[Collection entries]
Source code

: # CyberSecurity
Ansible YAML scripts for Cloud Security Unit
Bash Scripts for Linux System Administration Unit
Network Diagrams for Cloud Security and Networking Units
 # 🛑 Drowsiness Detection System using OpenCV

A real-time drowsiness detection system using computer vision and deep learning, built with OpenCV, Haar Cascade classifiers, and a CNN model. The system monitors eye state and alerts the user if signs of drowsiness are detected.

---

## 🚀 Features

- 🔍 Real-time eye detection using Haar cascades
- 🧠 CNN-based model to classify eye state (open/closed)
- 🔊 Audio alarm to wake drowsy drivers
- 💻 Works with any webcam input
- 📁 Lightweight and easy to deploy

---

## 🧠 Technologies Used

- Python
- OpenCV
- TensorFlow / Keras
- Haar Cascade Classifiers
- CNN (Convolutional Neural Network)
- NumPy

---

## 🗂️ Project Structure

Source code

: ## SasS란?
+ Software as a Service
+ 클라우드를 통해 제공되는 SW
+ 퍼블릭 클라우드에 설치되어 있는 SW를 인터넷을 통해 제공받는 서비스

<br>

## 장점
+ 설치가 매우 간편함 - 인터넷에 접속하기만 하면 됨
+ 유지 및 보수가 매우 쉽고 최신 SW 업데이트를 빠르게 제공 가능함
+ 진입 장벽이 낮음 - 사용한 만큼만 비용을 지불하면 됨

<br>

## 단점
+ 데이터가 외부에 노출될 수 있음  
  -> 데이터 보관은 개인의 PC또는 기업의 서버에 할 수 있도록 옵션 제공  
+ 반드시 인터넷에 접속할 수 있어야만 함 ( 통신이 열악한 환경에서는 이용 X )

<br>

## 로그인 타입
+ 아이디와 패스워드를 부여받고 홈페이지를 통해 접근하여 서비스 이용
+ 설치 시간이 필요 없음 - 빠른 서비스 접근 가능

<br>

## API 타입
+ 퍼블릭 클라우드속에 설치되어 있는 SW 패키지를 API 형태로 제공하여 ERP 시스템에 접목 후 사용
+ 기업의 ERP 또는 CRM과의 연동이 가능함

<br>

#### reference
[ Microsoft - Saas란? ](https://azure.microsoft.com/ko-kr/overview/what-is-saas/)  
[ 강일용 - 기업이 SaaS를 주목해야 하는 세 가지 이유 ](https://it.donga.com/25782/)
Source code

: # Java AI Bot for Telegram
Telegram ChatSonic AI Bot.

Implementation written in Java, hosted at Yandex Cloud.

| WHAT IS BEING ASKED |
What do the lines from the one with "- CNN (Convolutional Neural Network)" through the last line of the entries say? Print them word for word, both ends included, and nothing else.

| TASK ANSWER |
- CNN (Convolutional Neural Network)
- NumPy

---

## 🗂️ Project Structure

Source code

: ## SasS란?
+ Software as a Service
+ 클라우드를 통해 제공되는 SW
+ 퍼블릭 클라우드에 설치되어 있는 SW를 인터넷을 통해 제공받는 서비스

<br>

## 장점
+ 설치가 매우 간편함 - 인터넷에 접속하기만 하면 됨
+ 유지 및 보수가 매우 쉽고 최신 SW 업데이트를 빠르게 제공 가능함
+ 진입 장벽이 낮음 - 사용한 만큼만 비용을 지불하면 됨

<br>

## 단점
+ 데이터가 외부에 노출될 수 있음  
  -> 데이터 보관은 개인의 PC또는 기업의 서버에 할 수 있도록 옵션 제공  
+ 반드시 인터넷에 접속할 수 있어야만 함 ( 통신이 열악한 환경에서는 이용 X )

<br>

## 로그인 타입
+ 아이디와 패스워드를 부여받고 홈페이지를 통해 접근하여 서비스 이용
+ 설치 시간이 필요 없음 - 빠른 서비스 접근 가능

<br>

## API 타입
+ 퍼블릭 클라우드속에 설치되어 있는 SW 패키지를 API 형태로 제공하여 ERP 시스템에 접목 후 사용
+ 기업의 ERP 또는 CRM과의 연동이 가능함

<br>

#### reference
[ Microsoft - Saas란? ](https://azure.microsoft.com/ko-kr/overview/what-is-saas/)  
[ 강일용 - 기업이 SaaS를 주목해야 하는 세 가지 이유 ](https://it.donga.com/25782/)
Source code

: # Java AI Bot for Telegram
Telegram ChatSonic AI Bot.

Implementation written in Java, hosted at Yandex Cloud.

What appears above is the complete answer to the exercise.